Team Familiarity and the Strength of Intra-Group Bonds

Faultlines induced by the alignment of team members’ demographic traits increase the likelihood of subgroup dynamics, and thus, threatens social integration (Lau & Murnighan, 1998). In other words, teams with strong faultlines are more exposed to the process of social categorization. However, the perceived importance of dissimilarities might be mitigated by time team members spend together and a shared history they accumulate (Harrison et al., 2002; Meister et al., 2020. Indeed, team-building adventure is a popular method by which organizations aim to create a sense of unity in their teams. Factors that promote familiarity such as proximity or (deep-level) similarity are often discovered through shared experiences and tasks to be solved, which enhances strong relationships among team members and thereby makes the team more cohesive (Forsyth, 2010).

These practices aim to create the unity that can make teams adaptive and efficient task-performing systems surpassing individual capabilities. This advantage of teams, specifically that teams are more than merely the collection of their members’ traits and capabilities, is rooted in their complexity (McGrath & Argote, 2001), such as the system of intra-group relations that fundamentally determines the group as one entity. The duration of relationships is one of the most reliable indicators and an essential dimension of relational strength (Granovetter, 1973; Marsden & Campbell, 2012; Melamed & Simpson, 2016). Long-term relationships indicate a great amount of knowledge about each other, which implies predictability and thereby helps build trust between members (DiMaggio & Louch, 1998; Kollock, 1994; Yamagishi et al., 1998). Team familiarity that is prior interpersonal knowledge about other members (Gruenfeld et al., 1996; Harrison et al., 2003) can reduce intra-group biases by changing members’ perception of group boundaries (“we” vs. “they”), and thereby help members to perceive themselves as part of a unit with a shared identity (Gaertner & Dovidio, 2014). Therefore, team familiarity enhances cohesion by decreasing the perceived importance of intra-group faultlines, and thus, it can foster the team’s collective processing of individual task-related ideas (Bezrukova et al., 2009). According to Huckman and Staats (2011), team familiarity helps members with diverse prior experiences to manage their differences; that is, to better understand each other and find a common ground. Thereby, team familiarity can lead to enhanced team performance, as it improves coordination and mitigates potential disruptions caused by the process of social categorization in diverse teams.

Regarding familiarity’s main effect on performance, a body of research (Espinosa et al., 2007; Huckman et al., 2009; Reagans et al., 2005) observed that team familiarity has a positive impact on team success, as it provides members with knowledge of who knows what, which helps them to locate expertise and operate in a common context.
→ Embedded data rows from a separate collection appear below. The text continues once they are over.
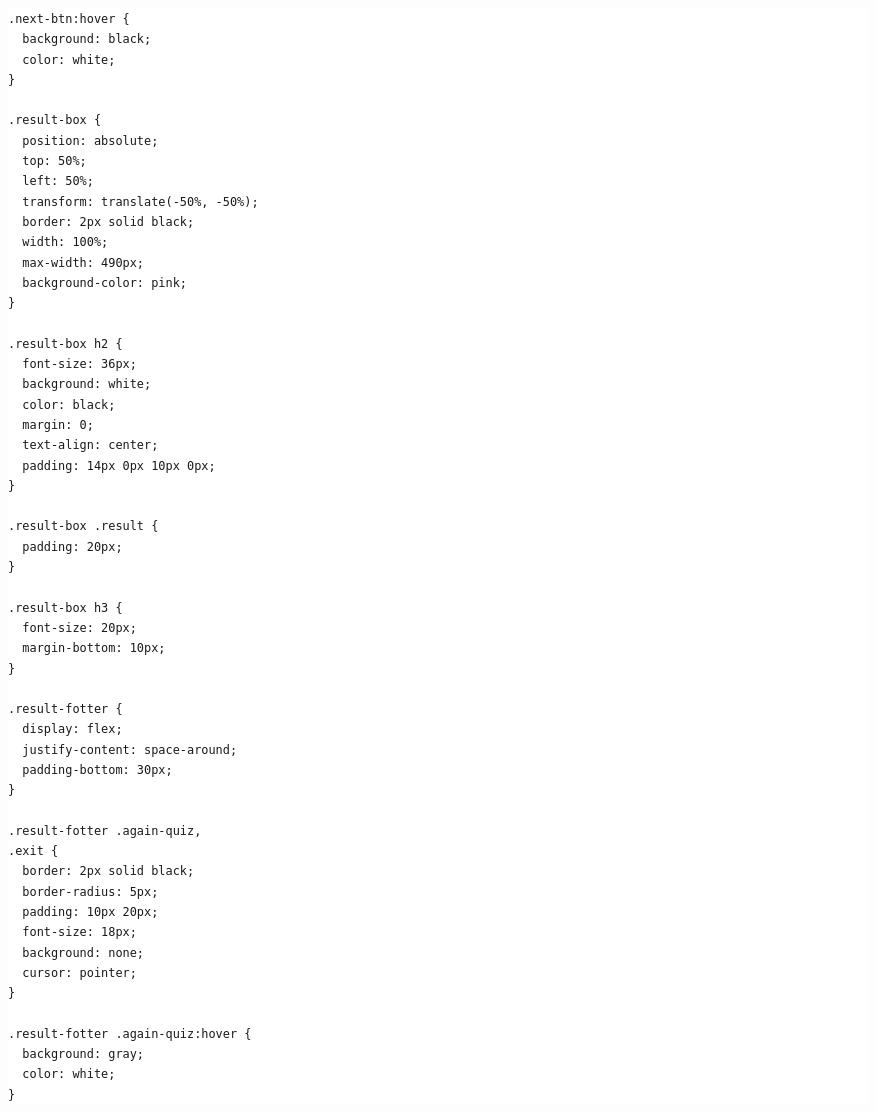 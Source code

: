     .next-btn:hover {
      background: black;
      color: white;
    }

    .result-box {
      position: absolute;
      top: 50%;
      left: 50%;
      transform: translate(-50%, -50%);
      border: 2px solid black;
      width: 100%;
      max-width: 490px;
      background-color: pink;
    }

    .result-box h2 {
      font-size: 36px;
      background: white;
      color: black;
      margin: 0;
      text-align: center;
      padding: 14px 0px 10px 0px;
    }

    .result-box .result {
      padding: 20px;
    }

    .result-box h3 {
      font-size: 20px;
      margin-bottom: 10px;
    }

    .result-fotter {
      display: flex;
      justify-content: space-around;
      padding-bottom: 30px;
    }

    .result-fotter .again-quiz,
    .exit {
      border: 2px solid black;
      border-radius: 5px;
      padding: 10px 20px;
      font-size: 18px;
      background: none;
      cursor: pointer;
    }

    .result-fotter .again-quiz:hover {
      background: gray;
      color: white;
    }
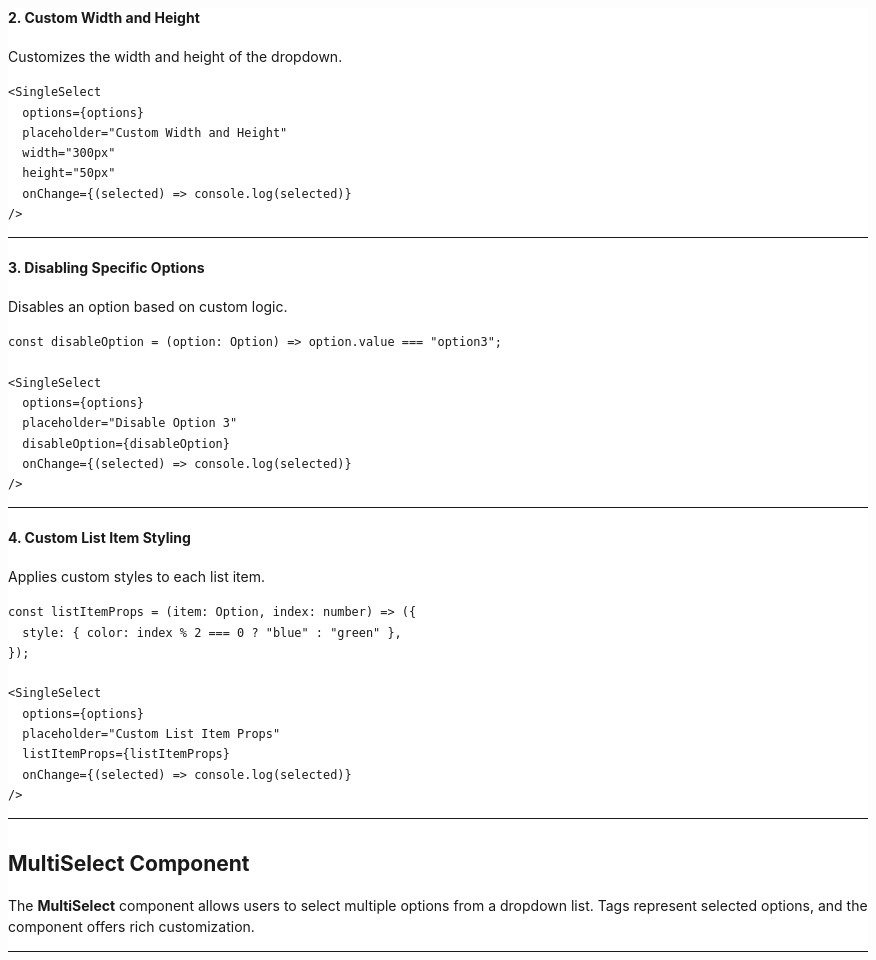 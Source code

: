 
#### 2. **Custom Width and Height**
Customizes the width and height of the dropdown.

```tsx
<SingleSelect
  options={options}
  placeholder="Custom Width and Height"
  width="300px"
  height="50px"
  onChange={(selected) => console.log(selected)}
/>
```

---

#### 3. **Disabling Specific Options**
Disables an option based on custom logic.

```tsx
const disableOption = (option: Option) => option.value === "option3";

<SingleSelect
  options={options}
  placeholder="Disable Option 3"
  disableOption={disableOption}
  onChange={(selected) => console.log(selected)}
/>
```

---

#### 4. **Custom List Item Styling**
Applies custom styles to each list item.

```tsx
const listItemProps = (item: Option, index: number) => ({
  style: { color: index % 2 === 0 ? "blue" : "green" },
});

<SingleSelect
  options={options}
  placeholder="Custom List Item Props"
  listItemProps={listItemProps}
  onChange={(selected) => console.log(selected)}
/>
```

---

## **MultiSelect Component**

The **MultiSelect** component allows users to select multiple options from a dropdown list. Tags represent selected options, and the component offers rich customization.

--- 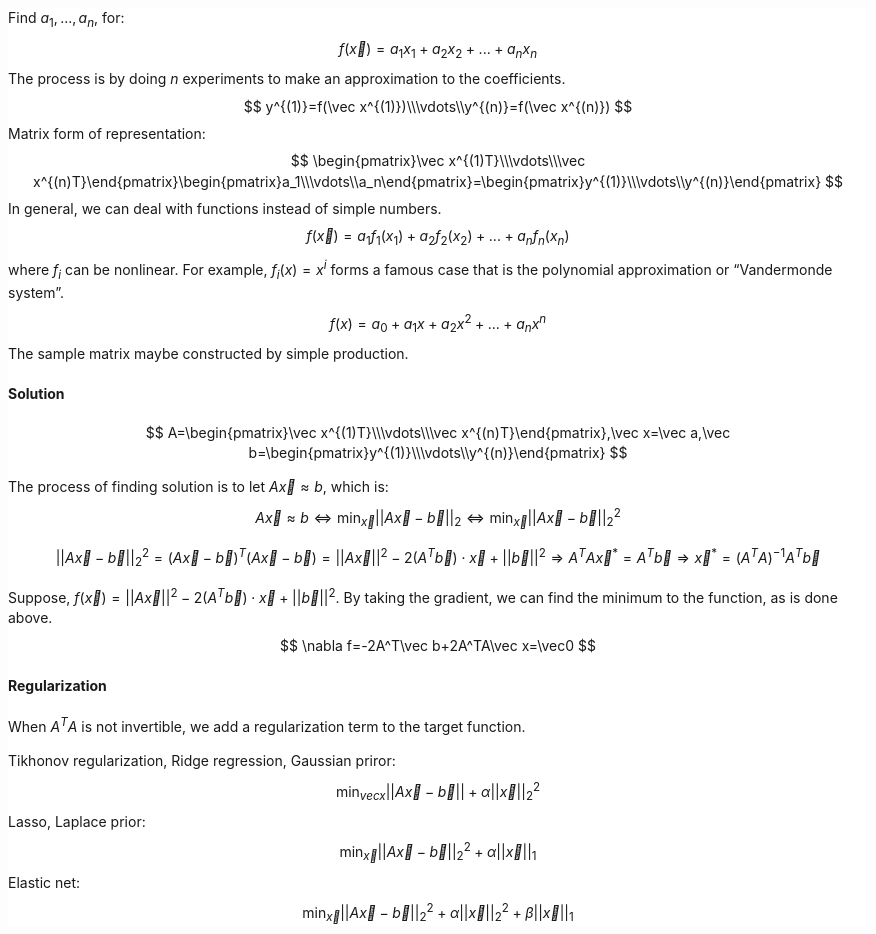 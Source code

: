 Find $a_1,...,a_n$, for:
$$
f(\vec x)=a_1x_1+a_2x_2+...+a_nx_n
$$
The process is by doing $n$ experiments to make an approximation to the coefficients.
$$
y^{(1)}=f(\vec x^{(1)})\\\vdots\\y^{(n)}=f(\vec x^{(n)})
$$
Matrix form of representation:
$$
\begin{pmatrix}\vec x^{(1)T}\\\vdots\\\vec x^{(n)T}\end{pmatrix}\begin{pmatrix}a_1\\\vdots\\a_n\end{pmatrix}=\begin{pmatrix}y^{(1)}\\\vdots\\y^{(n)}\end{pmatrix}
$$
In general, we can deal with functions instead of simple numbers.
$$
f(\vec x)=a_1f_1(x_1)+a_2f_2(x_2)+...+a_nf_n(x_n)
$$
where $f_i$ can be nonlinear. For example, $f_i(x)=x^i$ forms a famous case that is the polynomial approximation or “Vandermonde system”.
$$
f(x)=a_0+a_1x+a_2x^2+...+a_nx^n
$$
The sample matrix maybe constructed by simple production.

#### Solution

$$
A=\begin{pmatrix}\vec x^{(1)T}\\\vdots\\\vec x^{(n)T}\end{pmatrix},\vec x=\vec a,\vec b=\begin{pmatrix}y^{(1)}\\\vdots\\y^{(n)}\end{pmatrix}
$$

The process of finding solution is to let $A\vec x\approx b$, which is:
$$
A\vec x\approx b\Leftrightarrow\min_\vec{x}||A\vec x-\vec b||_2\Leftrightarrow \min_{\vec x}||A\vec x-\vec b||_2^2
$$

$$
||A\vec x-\vec b||_2^2=(A\vec x-\vec b)^T(A\vec x-\vec b)=||A\vec{x}||^2-2(A^T\vec{b})\cdot\vec{x}+||\vec{b}||^2\Rightarrow A^TA\vec x^*=A^T\vec b\Rightarrow\vec x^*=(A^TA)^{-1}A^T\vec b
$$

Suppose, $f(\vec x)=||A\vec{x}||^2-2(A^T\vec{b})\cdot\vec{x}+||\vec{b}||^2$. By taking the gradient, we can find the minimum to the function, as is done above.
$$
\nabla f=-2A^T\vec b+2A^TA\vec x=\vec0
$$


#### Regularization

When $A^TA$ is not invertible, we add a regularization term to the target function.

Tikhonov regularization, Ridge regression, Gaussian priror:
$$
\min_{vec x}||A\vec x-\vec b||+\alpha||\vec x||_2^2
$$
Lasso, Laplace prior:
$$
\min_{\vec x}||A\vec x-\vec b||_2^2+\alpha||\vec x||_1
$$
Elastic net:
$$
\min_{\vec x}||A\vec x-\vec b||_2^2+\alpha||\vec x||_2^2+\beta||\vec x||_1
$$
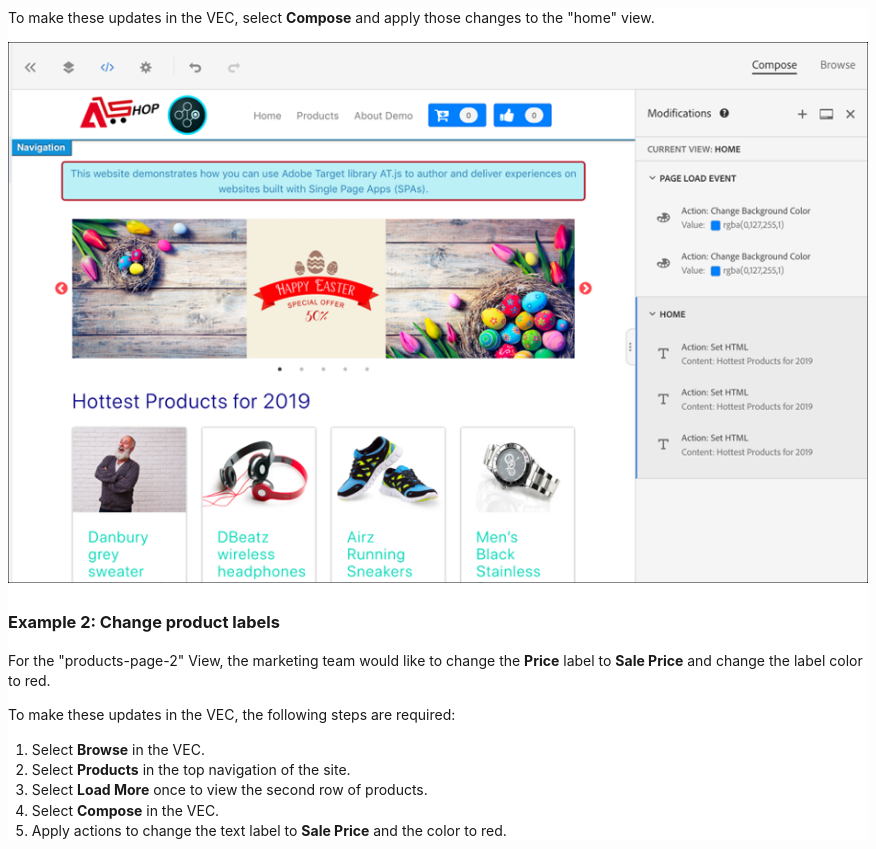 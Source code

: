 To make these updates in the VEC, select **Compose** and apply those changes to the "home" view. 

![](assets/vec-home.png)

### Example 2: Change product labels

For the "products-page-2" View, the marketing team would like to change the **Price** label to **Sale Price** and change the label color to red. 

To make these updates in the VEC, the following steps are required:

1. Select **Browse** in the VEC.
2. Select **Products** in the top navigation of the site.
3. Select **Load More** once to view the second row of products. 
4. Select **Compose** in the VEC. 
5. Apply actions to change the text label to **Sale Price** and the color to red. 
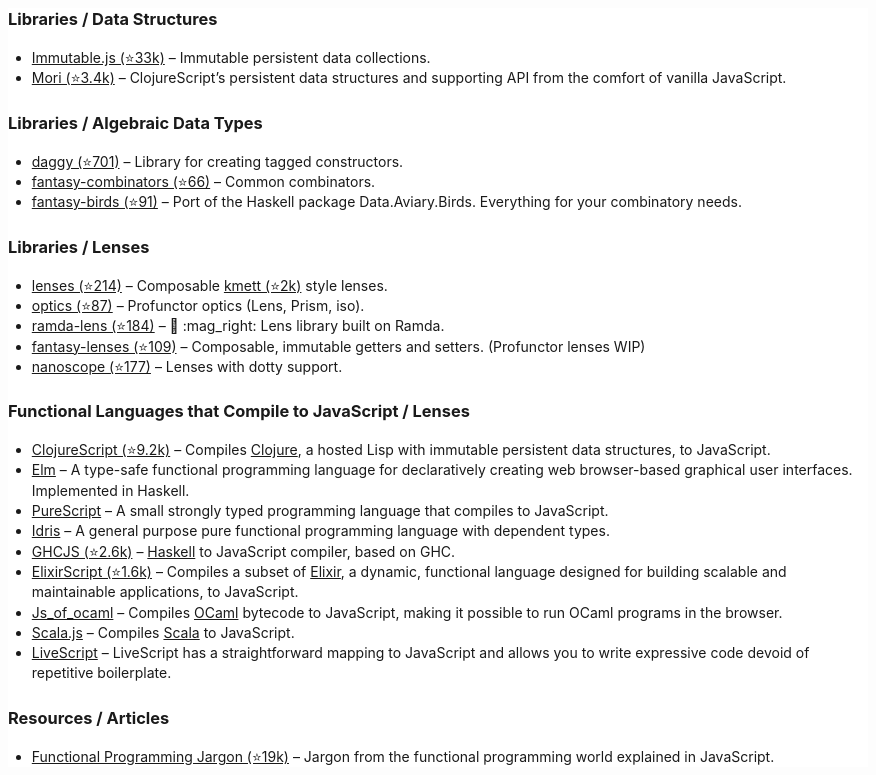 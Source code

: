 ### Libraries / Data Structures

*   [Immutable.js (⭐33k)](https://github.com/facebook/immutable-js) – Immutable persistent data collections.
*   [Mori (⭐3.4k)](https://github.com/swannodette/mori) – ClojureScript’s persistent data structures and supporting API from the comfort of vanilla JavaScript.

### Libraries / Algebraic Data Types

*   [daggy (⭐701)](https://github.com/puffnfresh/daggy) – Library for creating tagged constructors.
*   [fantasy-combinators (⭐66)](https://github.com/fantasyland/fantasy-combinators) – Common combinators.
*   [fantasy-birds (⭐91)](https://github.com/fantasyland/fantasy-birds) – Port of the Haskell package Data.Aviary.Birds. Everything for your combinatory needs.

### Libraries / Lenses

*   [lenses (⭐214)](https://github.com/DrBoolean/lenses) – Composable [kmett (⭐2k)](https://github.com/ekmett/lens) style lenses.
*   [optics (⭐87)](https://github.com/flunc/optics) – Profunctor optics (Lens, Prism, iso).
*   [ramda-lens (⭐184)](https://github.com/ramda/ramda-lens) – :ram: :mag\_right: Lens library built on Ramda.
*   [fantasy-lenses (⭐109)](https://github.com/fantasyland/fantasy-lenses) – Composable, immutable getters and setters. (Profunctor lenses WIP)
*   [nanoscope (⭐177)](https://github.com/5outh/nanoscope) – Lenses with dotty support.

### Functional Languages that Compile to JavaScript / Lenses

*   [ClojureScript (⭐9.2k)](https://github.com/clojure/clojurescript) – Compiles [Clojure](http://clojure.org/), a hosted Lisp with immutable persistent data structures, to JavaScript.
*   [Elm](http://elm-lang.org/) – A type-safe functional programming language for declaratively creating web browser-based graphical user interfaces. Implemented in Haskell.
*   [PureScript](http://www.purescript.org/) – A small strongly typed programming language that compiles to JavaScript.
*   [Idris](http://www.idris-lang.org/) – A general purpose pure functional programming language with dependent types.
*   [GHCJS (⭐2.6k)](https://github.com/ghcjs/ghcjs) – [Haskell](https://www.haskell.org/) to JavaScript compiler, based on GHC.
*   [ElixirScript (⭐1.6k)](https://github.com/bryanjos/elixirscript) – Compiles a subset of [Elixir](http://elixir-lang.org/), a dynamic, functional language designed for building scalable and maintainable applications, to JavaScript.
*   [Js\_of\_ocaml](http://ocsigen.org/js_of_ocaml/) – Compiles [OCaml](http://ocaml.org/) bytecode to JavaScript, making it possible to run OCaml programs in the browser.
*   [Scala.js](http://www.scala-js.org/) – Compiles [Scala](http://www.scala-lang.org/) to JavaScript.
*   [LiveScript](http://gkz.github.io/LiveScript/) – LiveScript has a straightforward mapping to JavaScript and allows you to write expressive code devoid of repetitive boilerplate.

### Resources / Articles

*   [Functional Programming Jargon (⭐19k)](https://github.com/hemanth/functional-programming-jargon) – Jargon from the functional programming world explained in JavaScript.
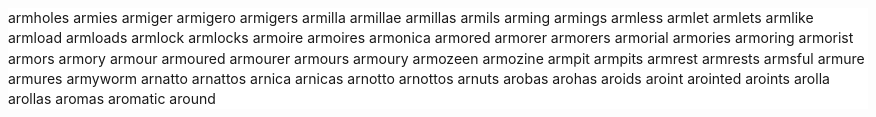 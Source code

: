 armholes
armies
armiger
armigero
armigers
armilla
armillae
armillas
armils
arming
armings
armless
armlet
armlets
armlike
armload
armloads
armlock
armlocks
armoire
armoires
armonica
armored
armorer
armorers
armorial
armories
armoring
armorist
armors
armory
armour
armoured
armourer
armours
armoury
armozeen
armozine
armpit
armpits
armrest
armrests
armsful
armure
armures
armyworm
arnatto
arnattos
arnica
arnicas
arnotto
arnottos
arnuts
arobas
arohas
aroids
aroint
arointed
aroints
arolla
arollas
aromas
aromatic
around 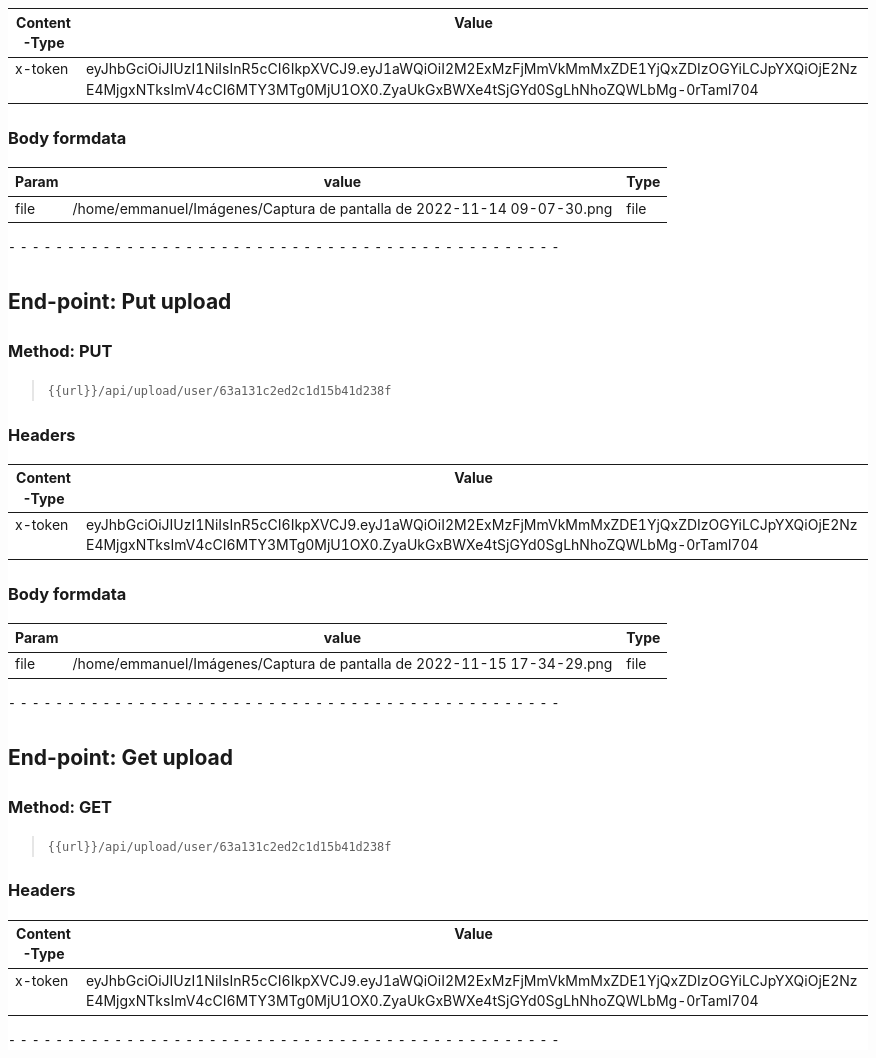 |Content-Type|Value|
|---|---|
|x-token|eyJhbGciOiJIUzI1NiIsInR5cCI6IkpXVCJ9.eyJ1aWQiOiI2M2ExMzFjMmVkMmMxZDE1YjQxZDIzOGYiLCJpYXQiOjE2NzE4MjgxNTksImV4cCI6MTY3MTg0MjU1OX0.ZyaUkGxBWXe4tSjGYd0SgLhNhoZQWLbMg-0rTaml704|


### Body formdata

|Param|value|Type|
|---|---|---|
|file|/home/emmanuel/Imágenes/Captura de pantalla de 2022-11-14 09-07-30.png|file|



⁃ ⁃ ⁃ ⁃ ⁃ ⁃ ⁃ ⁃ ⁃ ⁃ ⁃ ⁃ ⁃ ⁃ ⁃ ⁃ ⁃ ⁃ ⁃ ⁃ ⁃ ⁃ ⁃ ⁃ ⁃ ⁃ ⁃ ⁃ ⁃ ⁃ ⁃ ⁃ ⁃ ⁃ ⁃ ⁃ ⁃ ⁃ ⁃ ⁃ ⁃ ⁃ ⁃ ⁃ ⁃ ⁃ ⁃

## End-point: Put upload
### Method: PUT
>```
>{{url}}/api/upload/user/63a131c2ed2c1d15b41d238f
>```
### Headers

|Content-Type|Value|
|---|---|
|x-token|eyJhbGciOiJIUzI1NiIsInR5cCI6IkpXVCJ9.eyJ1aWQiOiI2M2ExMzFjMmVkMmMxZDE1YjQxZDIzOGYiLCJpYXQiOjE2NzE4MjgxNTksImV4cCI6MTY3MTg0MjU1OX0.ZyaUkGxBWXe4tSjGYd0SgLhNhoZQWLbMg-0rTaml704|


### Body formdata

|Param|value|Type|
|---|---|---|
|file|/home/emmanuel/Imágenes/Captura de pantalla de 2022-11-15 17-34-29.png|file|



⁃ ⁃ ⁃ ⁃ ⁃ ⁃ ⁃ ⁃ ⁃ ⁃ ⁃ ⁃ ⁃ ⁃ ⁃ ⁃ ⁃ ⁃ ⁃ ⁃ ⁃ ⁃ ⁃ ⁃ ⁃ ⁃ ⁃ ⁃ ⁃ ⁃ ⁃ ⁃ ⁃ ⁃ ⁃ ⁃ ⁃ ⁃ ⁃ ⁃ ⁃ ⁃ ⁃ ⁃ ⁃ ⁃ ⁃

## End-point: Get upload
### Method: GET
>```
>{{url}}/api/upload/user/63a131c2ed2c1d15b41d238f
>```
### Headers

|Content-Type|Value|
|---|---|
|x-token|eyJhbGciOiJIUzI1NiIsInR5cCI6IkpXVCJ9.eyJ1aWQiOiI2M2ExMzFjMmVkMmMxZDE1YjQxZDIzOGYiLCJpYXQiOjE2NzE4MjgxNTksImV4cCI6MTY3MTg0MjU1OX0.ZyaUkGxBWXe4tSjGYd0SgLhNhoZQWLbMg-0rTaml704|

⁃ ⁃ ⁃ ⁃ ⁃ ⁃ ⁃ ⁃ ⁃ ⁃ ⁃ ⁃ ⁃ ⁃ ⁃ ⁃ ⁃ ⁃ ⁃ ⁃ ⁃ ⁃ ⁃ ⁃ ⁃ ⁃ ⁃ ⁃ ⁃ ⁃ ⁃ ⁃ ⁃ ⁃ ⁃ ⁃ ⁃ ⁃ ⁃ ⁃ ⁃ ⁃ ⁃ ⁃ ⁃ ⁃ ⁃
The existence of this knowledge and shared understanding is particularly important in project teams that face an innovative, complex, and non-routine task, as the lack of predictability of the task makes members highly interdependent and thereby resort to team familiarity (Espinosa et al., 2007). In other words, strong relationships defined as long-lasting social ties make members less dependent on their own knowledge and decrease uncertainties induced by social dilemmas and interdependencies. Team familiarity promotes a shared understanding of the work, facilitates the avoidance of interpersonal risks, and provides members with collective responsibility for the task. In an experimental study, Staats et al. (2010) found that team familiarity leads to the evolution of psychological safety in which members may incline to voice even their half-finished thoughts as they do not risk their reputation or being judged negatively (Edmondson, 1999). Such an environment was found to advance team learning, knowledge sharing, and inspire experimentation (Edmondson, 1999; Lee & Farh, 2004; Siemsen et al., 2009; Tucker et al., 2007). Navigating ambiguous and creative tasks, it is essential for project teams to feel safe enough to take risks and communicate honestly.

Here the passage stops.